#### [Your assignment]
Would you copy exactly the lines in the data below from the one that has "Source code" through the one that has "下面的二维编程相当于把blo", dropping any pictures?

#### [Data shown]
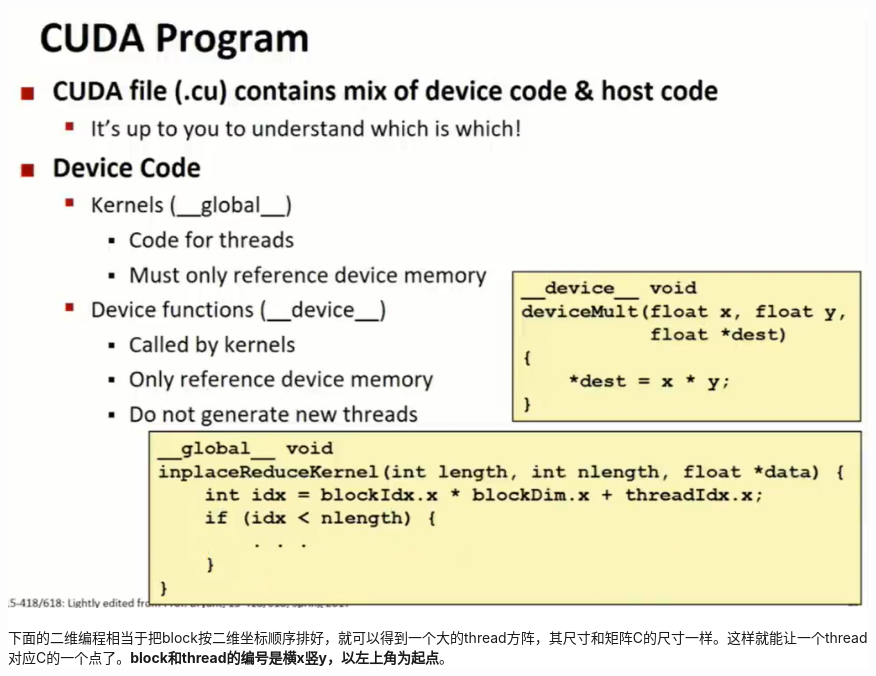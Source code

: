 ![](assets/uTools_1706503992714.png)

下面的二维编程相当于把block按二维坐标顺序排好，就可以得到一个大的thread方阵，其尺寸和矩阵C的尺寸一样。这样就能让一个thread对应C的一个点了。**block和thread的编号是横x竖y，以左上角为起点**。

---

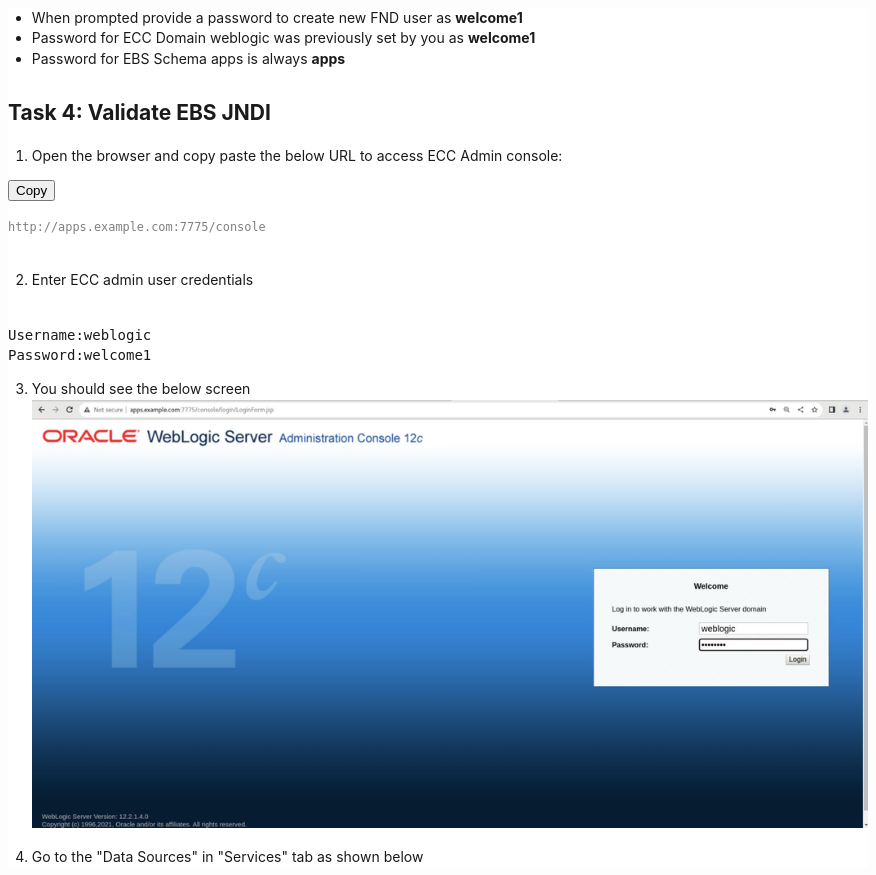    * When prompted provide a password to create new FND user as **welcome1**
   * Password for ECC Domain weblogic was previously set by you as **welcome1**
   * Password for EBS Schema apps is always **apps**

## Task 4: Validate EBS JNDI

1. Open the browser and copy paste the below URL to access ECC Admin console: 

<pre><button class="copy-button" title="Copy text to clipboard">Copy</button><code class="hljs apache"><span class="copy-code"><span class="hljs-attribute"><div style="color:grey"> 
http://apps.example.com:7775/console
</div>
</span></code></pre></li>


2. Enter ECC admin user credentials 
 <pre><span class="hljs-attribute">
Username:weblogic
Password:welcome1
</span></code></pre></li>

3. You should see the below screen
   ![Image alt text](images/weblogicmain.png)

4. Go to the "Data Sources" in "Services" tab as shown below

#### [Answer to this exercise]
Source code

: ![](assets/uTools_1706503992714.png)

下面的二维编程相当于把block按二维坐标顺序排好，就可以得到一个大的thread方阵，其尺寸和矩阵C的尺寸一样。这样就能让一个thread对应C的一个点了。**block和thread的编号是横x竖y，以左上角为起点**。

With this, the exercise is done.